━━━ Provided information

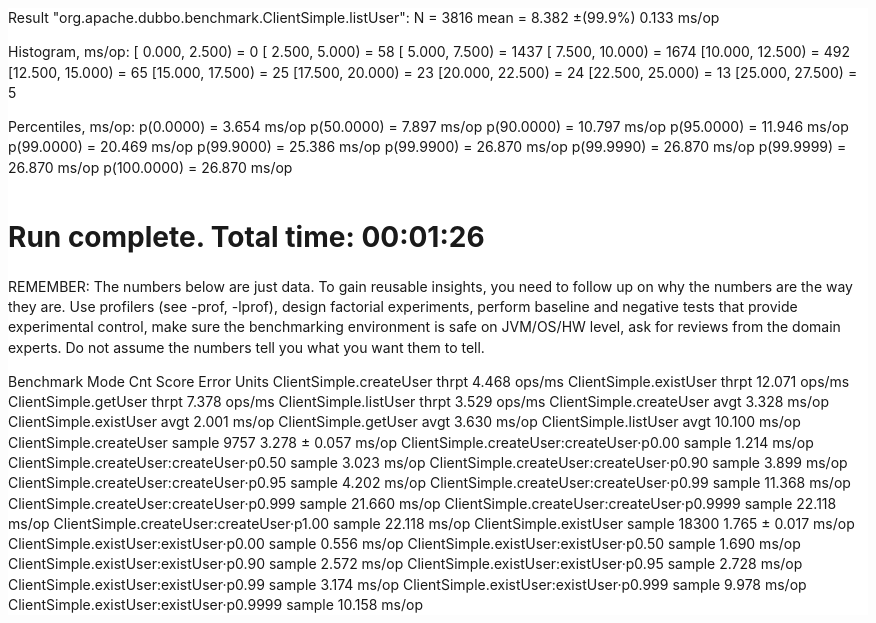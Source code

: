 

Result "org.apache.dubbo.benchmark.ClientSimple.listUser":
  N = 3816
  mean =      8.382 ±(99.9%) 0.133 ms/op

  Histogram, ms/op:
    [ 0.000,  2.500) = 0 
    [ 2.500,  5.000) = 58 
    [ 5.000,  7.500) = 1437 
    [ 7.500, 10.000) = 1674 
    [10.000, 12.500) = 492 
    [12.500, 15.000) = 65 
    [15.000, 17.500) = 25 
    [17.500, 20.000) = 23 
    [20.000, 22.500) = 24 
    [22.500, 25.000) = 13 
    [25.000, 27.500) = 5 

  Percentiles, ms/op:
      p(0.0000) =      3.654 ms/op
     p(50.0000) =      7.897 ms/op
     p(90.0000) =     10.797 ms/op
     p(95.0000) =     11.946 ms/op
     p(99.0000) =     20.469 ms/op
     p(99.9000) =     25.386 ms/op
     p(99.9900) =     26.870 ms/op
     p(99.9990) =     26.870 ms/op
     p(99.9999) =     26.870 ms/op
    p(100.0000) =     26.870 ms/op


# Run complete. Total time: 00:01:26

REMEMBER: The numbers below are just data. To gain reusable insights, you need to follow up on
why the numbers are the way they are. Use profilers (see -prof, -lprof), design factorial
experiments, perform baseline and negative tests that provide experimental control, make sure
the benchmarking environment is safe on JVM/OS/HW level, ask for reviews from the domain experts.
Do not assume the numbers tell you what you want them to tell.

Benchmark                                     Mode    Cnt   Score   Error   Units
ClientSimple.createUser                      thrpt          4.468          ops/ms
ClientSimple.existUser                       thrpt         12.071          ops/ms
ClientSimple.getUser                         thrpt          7.378          ops/ms
ClientSimple.listUser                        thrpt          3.529          ops/ms
ClientSimple.createUser                       avgt          3.328           ms/op
ClientSimple.existUser                        avgt          2.001           ms/op
ClientSimple.getUser                          avgt          3.630           ms/op
ClientSimple.listUser                         avgt         10.100           ms/op
ClientSimple.createUser                     sample   9757   3.278 ± 0.057   ms/op
ClientSimple.createUser:createUser·p0.00    sample          1.214           ms/op
ClientSimple.createUser:createUser·p0.50    sample          3.023           ms/op
ClientSimple.createUser:createUser·p0.90    sample          3.899           ms/op
ClientSimple.createUser:createUser·p0.95    sample          4.202           ms/op
ClientSimple.createUser:createUser·p0.99    sample         11.368           ms/op
ClientSimple.createUser:createUser·p0.999   sample         21.660           ms/op
ClientSimple.createUser:createUser·p0.9999  sample         22.118           ms/op
ClientSimple.createUser:createUser·p1.00    sample         22.118           ms/op
ClientSimple.existUser                      sample  18300   1.765 ± 0.017   ms/op
ClientSimple.existUser:existUser·p0.00      sample          0.556           ms/op
ClientSimple.existUser:existUser·p0.50      sample          1.690           ms/op
ClientSimple.existUser:existUser·p0.90      sample          2.572           ms/op
ClientSimple.existUser:existUser·p0.95      sample          2.728           ms/op
ClientSimple.existUser:existUser·p0.99      sample          3.174           ms/op
ClientSimple.existUser:existUser·p0.999     sample          9.978           ms/op
ClientSimple.existUser:existUser·p0.9999    sample         10.158           ms/op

━━━━━━

*Exercise goal:* Reproduce every line above exactly, pictures excluded.

*Answer to this exercise:*
Source code

: 

Result "org.apache.dubbo.benchmark.ClientSimple.listUser":
  N = 3816
  mean =      8.382 ±(99.9%) 0.133 ms/op

  Histogram, ms/op:
    [ 0.000,  2.500) = 0 
    [ 2.500,  5.000) = 58 
    [ 5.000,  7.500) = 1437 
    [ 7.500, 10.000) = 1674 
    [10.000, 12.500) = 492 
    [12.500, 15.000) = 65 
    [15.000, 17.500) = 25 
    [17.500, 20.000) = 23 
    [20.000, 22.500) = 24 
    [22.500, 25.000) = 13 
    [25.000, 27.500) = 5 

  Percentiles, ms/op:
      p(0.0000) =      3.654 ms/op
     p(50.0000) =      7.897 ms/op
     p(90.0000) =     10.797 ms/op
     p(95.0000) =     11.946 ms/op
     p(99.0000) =     20.469 ms/op
     p(99.9000) =     25.386 ms/op
     p(99.9900) =     26.870 ms/op
     p(99.9990) =     26.870 ms/op
     p(99.9999) =     26.870 ms/op
    p(100.0000) =     26.870 ms/op


# Run complete. Total time: 00:01:26

REMEMBER: The numbers below are just data. To gain reusable insights, you need to follow up on
why the numbers are the way they are. Use profilers (see -prof, -lprof), design factorial
experiments, perform baseline and negative tests that provide experimental control, make sure
the benchmarking environment is safe on JVM/OS/HW level, ask for reviews from the domain experts.
Do not assume the numbers tell you what you want them to tell.

Benchmark                                     Mode    Cnt   Score   Error   Units
ClientSimple.createUser                      thrpt          4.468          ops/ms
ClientSimple.existUser                       thrpt         12.071          ops/ms
ClientSimple.getUser                         thrpt          7.378          ops/ms
ClientSimple.listUser                        thrpt          3.529          ops/ms
ClientSimple.createUser                       avgt          3.328           ms/op
ClientSimple.existUser                        avgt          2.001           ms/op
ClientSimple.getUser                          avgt          3.630           ms/op
ClientSimple.listUser                         avgt         10.100           ms/op
ClientSimple.createUser                     sample   9757   3.278 ± 0.057   ms/op
ClientSimple.createUser:createUser·p0.00    sample          1.214           ms/op
ClientSimple.createUser:createUser·p0.50    sample          3.023           ms/op
ClientSimple.createUser:createUser·p0.90    sample          3.899           ms/op
ClientSimple.createUser:createUser·p0.95    sample          4.202           ms/op
ClientSimple.createUser:createUser·p0.99    sample         11.368           ms/op
ClientSimple.createUser:createUser·p0.999   sample         21.660           ms/op
ClientSimple.createUser:createUser·p0.9999  sample         22.118           ms/op
ClientSimple.createUser:createUser·p1.00    sample         22.118           ms/op
ClientSimple.existUser                      sample  18300   1.765 ± 0.017   ms/op
ClientSimple.existUser:existUser·p0.00      sample          0.556           ms/op
ClientSimple.existUser:existUser·p0.50      sample          1.690           ms/op
ClientSimple.existUser:existUser·p0.90      sample          2.572           ms/op
ClientSimple.existUser:existUser·p0.95      sample          2.728           ms/op
ClientSimple.existUser:existUser·p0.99      sample          3.174           ms/op
ClientSimple.existUser:existUser·p0.999     sample          9.978           ms/op
ClientSimple.existUser:existUser·p0.9999    sample         10.158           ms/op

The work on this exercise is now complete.